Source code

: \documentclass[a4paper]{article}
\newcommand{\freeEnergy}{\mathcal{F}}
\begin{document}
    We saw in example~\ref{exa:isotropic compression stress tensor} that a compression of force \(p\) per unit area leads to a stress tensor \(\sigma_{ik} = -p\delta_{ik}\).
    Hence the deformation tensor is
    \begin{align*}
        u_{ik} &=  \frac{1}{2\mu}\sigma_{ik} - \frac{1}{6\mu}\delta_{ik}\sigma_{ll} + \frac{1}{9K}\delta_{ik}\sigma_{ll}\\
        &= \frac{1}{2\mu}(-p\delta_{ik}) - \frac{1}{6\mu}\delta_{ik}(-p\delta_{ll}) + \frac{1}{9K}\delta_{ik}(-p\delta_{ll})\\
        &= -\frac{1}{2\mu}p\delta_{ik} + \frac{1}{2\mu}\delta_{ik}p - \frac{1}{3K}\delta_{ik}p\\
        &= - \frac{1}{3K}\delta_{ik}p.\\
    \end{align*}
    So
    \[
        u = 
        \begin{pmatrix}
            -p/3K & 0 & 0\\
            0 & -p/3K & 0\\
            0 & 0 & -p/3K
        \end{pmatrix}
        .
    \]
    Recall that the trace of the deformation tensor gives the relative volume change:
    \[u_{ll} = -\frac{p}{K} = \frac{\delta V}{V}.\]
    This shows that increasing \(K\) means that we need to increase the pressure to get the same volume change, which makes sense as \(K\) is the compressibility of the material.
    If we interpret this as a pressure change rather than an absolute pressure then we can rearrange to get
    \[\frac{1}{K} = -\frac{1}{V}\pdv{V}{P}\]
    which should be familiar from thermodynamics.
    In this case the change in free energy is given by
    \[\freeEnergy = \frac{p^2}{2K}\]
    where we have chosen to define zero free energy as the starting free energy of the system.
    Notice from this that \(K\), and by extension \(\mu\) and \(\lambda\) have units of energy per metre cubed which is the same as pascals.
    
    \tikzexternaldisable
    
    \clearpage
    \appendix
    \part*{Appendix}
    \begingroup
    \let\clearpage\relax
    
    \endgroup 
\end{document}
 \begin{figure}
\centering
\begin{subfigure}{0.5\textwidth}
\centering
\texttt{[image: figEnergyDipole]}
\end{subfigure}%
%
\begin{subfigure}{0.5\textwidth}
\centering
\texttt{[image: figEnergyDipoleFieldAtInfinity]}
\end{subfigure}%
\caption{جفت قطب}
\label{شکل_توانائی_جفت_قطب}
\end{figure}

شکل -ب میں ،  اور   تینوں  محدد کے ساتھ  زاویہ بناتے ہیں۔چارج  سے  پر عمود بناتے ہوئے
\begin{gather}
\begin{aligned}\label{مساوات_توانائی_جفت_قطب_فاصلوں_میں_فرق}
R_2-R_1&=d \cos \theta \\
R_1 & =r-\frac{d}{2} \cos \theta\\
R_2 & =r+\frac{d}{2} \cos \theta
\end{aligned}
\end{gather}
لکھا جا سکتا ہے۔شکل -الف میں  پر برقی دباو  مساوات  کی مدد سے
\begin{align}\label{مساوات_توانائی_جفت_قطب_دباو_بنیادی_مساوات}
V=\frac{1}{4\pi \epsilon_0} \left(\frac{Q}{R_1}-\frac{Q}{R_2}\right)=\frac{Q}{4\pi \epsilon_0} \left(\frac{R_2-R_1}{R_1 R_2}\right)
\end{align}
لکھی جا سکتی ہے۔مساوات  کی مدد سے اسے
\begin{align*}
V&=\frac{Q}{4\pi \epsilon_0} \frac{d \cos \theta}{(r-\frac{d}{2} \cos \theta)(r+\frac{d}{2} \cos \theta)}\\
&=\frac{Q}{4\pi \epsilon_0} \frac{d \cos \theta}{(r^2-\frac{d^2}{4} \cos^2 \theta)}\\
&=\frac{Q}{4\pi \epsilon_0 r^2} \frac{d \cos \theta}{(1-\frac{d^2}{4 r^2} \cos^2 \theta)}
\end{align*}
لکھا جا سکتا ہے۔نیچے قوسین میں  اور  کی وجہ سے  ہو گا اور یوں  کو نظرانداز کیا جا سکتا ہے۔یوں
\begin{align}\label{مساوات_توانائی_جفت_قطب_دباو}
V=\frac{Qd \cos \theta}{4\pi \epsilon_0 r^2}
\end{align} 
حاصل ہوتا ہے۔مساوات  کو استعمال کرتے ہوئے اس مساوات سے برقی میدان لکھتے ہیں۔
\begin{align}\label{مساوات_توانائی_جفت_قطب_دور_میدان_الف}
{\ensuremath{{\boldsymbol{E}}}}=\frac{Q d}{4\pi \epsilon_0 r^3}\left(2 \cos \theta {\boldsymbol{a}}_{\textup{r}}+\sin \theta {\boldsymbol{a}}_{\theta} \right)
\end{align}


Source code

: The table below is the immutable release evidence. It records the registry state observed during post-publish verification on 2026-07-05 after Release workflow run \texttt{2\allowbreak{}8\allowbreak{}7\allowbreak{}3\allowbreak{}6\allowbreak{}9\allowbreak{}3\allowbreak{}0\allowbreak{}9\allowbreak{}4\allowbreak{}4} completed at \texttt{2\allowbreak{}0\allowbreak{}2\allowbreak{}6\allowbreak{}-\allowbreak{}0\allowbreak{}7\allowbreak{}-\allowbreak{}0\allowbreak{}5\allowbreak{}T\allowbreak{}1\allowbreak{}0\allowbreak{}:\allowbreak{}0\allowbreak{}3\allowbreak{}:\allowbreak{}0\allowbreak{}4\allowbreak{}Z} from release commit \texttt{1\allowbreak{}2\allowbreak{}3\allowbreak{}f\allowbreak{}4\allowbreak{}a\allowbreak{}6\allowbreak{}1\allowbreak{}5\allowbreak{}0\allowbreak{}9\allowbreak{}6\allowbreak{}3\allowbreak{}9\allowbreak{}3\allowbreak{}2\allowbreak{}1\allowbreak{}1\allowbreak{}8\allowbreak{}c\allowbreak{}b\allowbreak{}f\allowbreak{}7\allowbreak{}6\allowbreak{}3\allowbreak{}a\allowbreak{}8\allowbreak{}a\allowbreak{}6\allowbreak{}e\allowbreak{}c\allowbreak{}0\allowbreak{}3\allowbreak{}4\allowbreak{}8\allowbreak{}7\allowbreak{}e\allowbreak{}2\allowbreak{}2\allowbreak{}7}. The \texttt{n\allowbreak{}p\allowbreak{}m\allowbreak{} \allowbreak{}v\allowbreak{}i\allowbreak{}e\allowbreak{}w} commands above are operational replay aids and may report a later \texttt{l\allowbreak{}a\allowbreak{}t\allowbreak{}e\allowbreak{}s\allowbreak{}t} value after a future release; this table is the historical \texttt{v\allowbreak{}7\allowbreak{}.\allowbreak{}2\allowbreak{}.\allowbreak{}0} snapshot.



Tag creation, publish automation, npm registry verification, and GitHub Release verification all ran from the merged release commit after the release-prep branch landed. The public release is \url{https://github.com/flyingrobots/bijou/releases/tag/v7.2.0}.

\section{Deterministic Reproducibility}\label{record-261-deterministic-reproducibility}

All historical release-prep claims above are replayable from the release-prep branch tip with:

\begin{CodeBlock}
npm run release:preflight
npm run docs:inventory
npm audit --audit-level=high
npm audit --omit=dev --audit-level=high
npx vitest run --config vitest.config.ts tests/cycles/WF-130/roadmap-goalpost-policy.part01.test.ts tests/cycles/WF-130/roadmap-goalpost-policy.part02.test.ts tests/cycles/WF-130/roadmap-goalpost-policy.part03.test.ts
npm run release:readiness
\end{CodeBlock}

^^^^^^^^^^^^^^^^

Output all entries again exactly; no line may be altered.

Written response.
Source code

: \documentclass[a4paper]{article}
\newcommand{\freeEnergy}{\mathcal{F}}
\begin{document}
    We saw in example~\ref{exa:isotropic compression stress tensor} that a compression of force \(p\) per unit area leads to a stress tensor \(\sigma_{ik} = -p\delta_{ik}\).
    Hence the deformation tensor is
    \begin{align*}
        u_{ik} &=  \frac{1}{2\mu}\sigma_{ik} - \frac{1}{6\mu}\delta_{ik}\sigma_{ll} + \frac{1}{9K}\delta_{ik}\sigma_{ll}\\
        &= \frac{1}{2\mu}(-p\delta_{ik}) - \frac{1}{6\mu}\delta_{ik}(-p\delta_{ll}) + \frac{1}{9K}\delta_{ik}(-p\delta_{ll})\\
        &= -\frac{1}{2\mu}p\delta_{ik} + \frac{1}{2\mu}\delta_{ik}p - \frac{1}{3K}\delta_{ik}p\\
        &= - \frac{1}{3K}\delta_{ik}p.\\
    \end{align*}
    So
    \[
        u = 
        \begin{pmatrix}
            -p/3K & 0 & 0\\
            0 & -p/3K & 0\\
            0 & 0 & -p/3K
        \end{pmatrix}
        .
    \]
    Recall that the trace of the deformation tensor gives the relative volume change:
    \[u_{ll} = -\frac{p}{K} = \frac{\delta V}{V}.\]
    This shows that increasing \(K\) means that we need to increase the pressure to get the same volume change, which makes sense as \(K\) is the compressibility of the material.
    If we interpret this as a pressure change rather than an absolute pressure then we can rearrange to get
    \[\frac{1}{K} = -\frac{1}{V}\pdv{V}{P}\]
    which should be familiar from thermodynamics.
    In this case the change in free energy is given by
    \[\freeEnergy = \frac{p^2}{2K}\]
    where we have chosen to define zero free energy as the starting free energy of the system.
    Notice from this that \(K\), and by extension \(\mu\) and \(\lambda\) have units of energy per metre cubed which is the same as pascals.
    
    \tikzexternaldisable
    
    \clearpage
    \appendix
    \part*{Appendix}
    \begingroup
    \let\clearpage\relax
    
    \endgroup 
\end{document}
 \begin{figure}
\centering
\begin{subfigure}{0.5\textwidth}
\centering
\texttt{[image: figEnergyDipole]}
\end{subfigure}%
%
\begin{subfigure}{0.5\textwidth}
\centering
\texttt{[image: figEnergyDipoleFieldAtInfinity]}
\end{subfigure}%
\caption{جفت قطب}
\label{شکل_توانائی_جفت_قطب}
\end{figure}

شکل -ب میں ،  اور   تینوں  محدد کے ساتھ  زاویہ بناتے ہیں۔چارج  سے  پر عمود بناتے ہوئے
\begin{gather}
\begin{aligned}\label{مساوات_توانائی_جفت_قطب_فاصلوں_میں_فرق}
R_2-R_1&=d \cos \theta \\
R_1 & =r-\frac{d}{2} \cos \theta\\
R_2 & =r+\frac{d}{2} \cos \theta
\end{aligned}
\end{gather}
لکھا جا سکتا ہے۔شکل -الف میں  پر برقی دباو  مساوات  کی مدد سے
\begin{align}\label{مساوات_توانائی_جفت_قطب_دباو_بنیادی_مساوات}
V=\frac{1}{4\pi \epsilon_0} \left(\frac{Q}{R_1}-\frac{Q}{R_2}\right)=\frac{Q}{4\pi \epsilon_0} \left(\frac{R_2-R_1}{R_1 R_2}\right)
\end{align}
لکھی جا سکتی ہے۔مساوات  کی مدد سے اسے
\begin{align*}
V&=\frac{Q}{4\pi \epsilon_0} \frac{d \cos \theta}{(r-\frac{d}{2} \cos \theta)(r+\frac{d}{2} \cos \theta)}\\
&=\frac{Q}{4\pi \epsilon_0} \frac{d \cos \theta}{(r^2-\frac{d^2}{4} \cos^2 \theta)}\\
&=\frac{Q}{4\pi \epsilon_0 r^2} \frac{d \cos \theta}{(1-\frac{d^2}{4 r^2} \cos^2 \theta)}
\end{align*}
لکھا جا سکتا ہے۔نیچے قوسین میں  اور  کی وجہ سے  ہو گا اور یوں  کو نظرانداز کیا جا سکتا ہے۔یوں
\begin{align}\label{مساوات_توانائی_جفت_قطب_دباو}
V=\frac{Qd \cos \theta}{4\pi \epsilon_0 r^2}
\end{align} 
حاصل ہوتا ہے۔مساوات  کو استعمال کرتے ہوئے اس مساوات سے برقی میدان لکھتے ہیں۔
\begin{align}\label{مساوات_توانائی_جفت_قطب_دور_میدان_الف}
{\ensuremath{{\boldsymbol{E}}}}=\frac{Q d}{4\pi \epsilon_0 r^3}\left(2 \cos \theta {\boldsymbol{a}}_{\textup{r}}+\sin \theta {\boldsymbol{a}}_{\theta} \right)
\end{align}


Source code

: The table below is the immutable release evidence. It records the registry state observed during post-publish verification on 2026-07-05 after Release workflow run \texttt{2\allowbreak{}8\allowbreak{}7\allowbreak{}3\allowbreak{}6\allowbreak{}9\allowbreak{}3\allowbreak{}0\allowbreak{}9\allowbreak{}4\allowbreak{}4} completed at \texttt{2\allowbreak{}0\allowbreak{}2\allowbreak{}6\allowbreak{}-\allowbreak{}0\allowbreak{}7\allowbreak{}-\allowbreak{}0\allowbreak{}5\allowbreak{}T\allowbreak{}1\allowbreak{}0\allowbreak{}:\allowbreak{}0\allowbreak{}3\allowbreak{}:\allowbreak{}0\allowbreak{}4\allowbreak{}Z} from release commit \texttt{1\allowbreak{}2\allowbreak{}3\allowbreak{}f\allowbreak{}4\allowbreak{}a\allowbreak{}6\allowbreak{}1\allowbreak{}5\allowbreak{}0\allowbreak{}9\allowbreak{}6\allowbreak{}3\allowbreak{}9\allowbreak{}3\allowbreak{}2\allowbreak{}1\allowbreak{}1\allowbreak{}8\allowbreak{}c\allowbreak{}b\allowbreak{}f\allowbreak{}7\allowbreak{}6\allowbreak{}3\allowbreak{}a\allowbreak{}8\allowbreak{}a\allowbreak{}6\allowbreak{}e\allowbreak{}c\allowbreak{}0\allowbreak{}3\allowbreak{}4\allowbreak{}8\allowbreak{}7\allowbreak{}e\allowbreak{}2\allowbreak{}2\allowbreak{}7}. The \texttt{n\allowbreak{}p\allowbreak{}m\allowbreak{} \allowbreak{}v\allowbreak{}i\allowbreak{}e\allowbreak{}w} commands above are operational replay aids and may report a later \texttt{l\allowbreak{}a\allowbreak{}t\allowbreak{}e\allowbreak{}s\allowbreak{}t} value after a future release; this table is the historical \texttt{v\allowbreak{}7\allowbreak{}.\allowbreak{}2\allowbreak{}.\allowbreak{}0} snapshot.



Tag creation, publish automation, npm registry verification, and GitHub Release verification all ran from the merged release commit after the release-prep branch landed. The public release is \url{https://github.com/flyingrobots/bijou/releases/tag/v7.2.0}.

\section{Deterministic Reproducibility}\label{record-261-deterministic-reproducibility}

All historical release-prep claims above are replayable from the release-prep branch tip with:

\begin{CodeBlock}
npm run release:preflight
npm run docs:inventory
npm audit --audit-level=high
npm audit --omit=dev --audit-level=high
npx vitest run --config vitest.config.ts tests/cycles/WF-130/roadmap-goalpost-policy.part01.test.ts tests/cycles/WF-130/roadmap-goalpost-policy.part02.test.ts tests/cycles/WF-130/roadmap-goalpost-policy.part03.test.ts
npm run release:readiness
\end{CodeBlock}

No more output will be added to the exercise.